In the U.S., the tactic of buying digital display ads using automated technology — commonly known as “programmatic” — is forecast to account for 45 percent of the 2015 digital display ad market, according to a report by media agency Carat, AdAge reports.
What’s happening in the U.S. largely reflects the rest of the globe, Carat reports. A media planning and buying specialist in digital and non-traditional media, Carat is based in the London.
Digital media are fueling the growth in advertising budgets, forecast to grow 15.7 percent in 2015 while traditional media — even TV — see sluggish growth or declines, Carat reports.
The Carat report — which includes data from 59 markets in Africa, the Americas, Asia, Europe, and the Middle East — shows how media consumption is changing through the lens of marketing budgets.
Digital media — especially mobile and video — command larger investments; TV remains huge but not quite as large as it once was, according to the report; and the erosion of print is continuing to the point where billboards and other out-of-home ads will bypass the amount advertisers spend on magazines worldwide.
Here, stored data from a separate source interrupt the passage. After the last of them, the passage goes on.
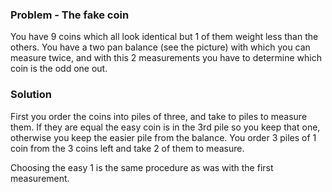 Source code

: ### Problem - The fake coin 

You have 9 coins which all look identical but 1 of them weight less than the others. 
You have a two pan balance (see the picture) with which you can measure twice, and with this 2 measurements you have to determine which coin is the odd one out.

### Solution

First you order the coins into piles of three, and take to piles to measure them. 
If they are equal the easy coin is in the 3rd pile so you keep that one, otherwise you keep the easier pile from the balance. 
You order 3 piles of 1 coin from the 3 coins left and take 2 of them to measure. 

Choosing the easy 1 is the same procedure as was with the first measurement.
The year-over-year increase in advertising budgets comes despite a relative lack of tent-pole media events such as last year’s FIFA World Cup, Winter Olympics, and U.S. mid-term elections that helped boost advertising expenditure, AdAge reports.
Spending on TV advertising will be about 42 percent of ad spending in 2015, according to Carat. Digital media will make up 24 percent of global ad spending, and newspapers will be the third largest marketing expenditure at 12.8 percent.
Driving the surge in digital is a 50 percent increase in global mobile-ad spending and a 22 percent boost in global online video budgets.
The difficulty in proving return of investment for more traditional businesses is holding back mobile investment, according to the report. “Much of the early investment in mobile advertising has been amongst pure-play, app economy brands and business for whom there is an easily demonstrable ROI for investing in mobile,” the report said.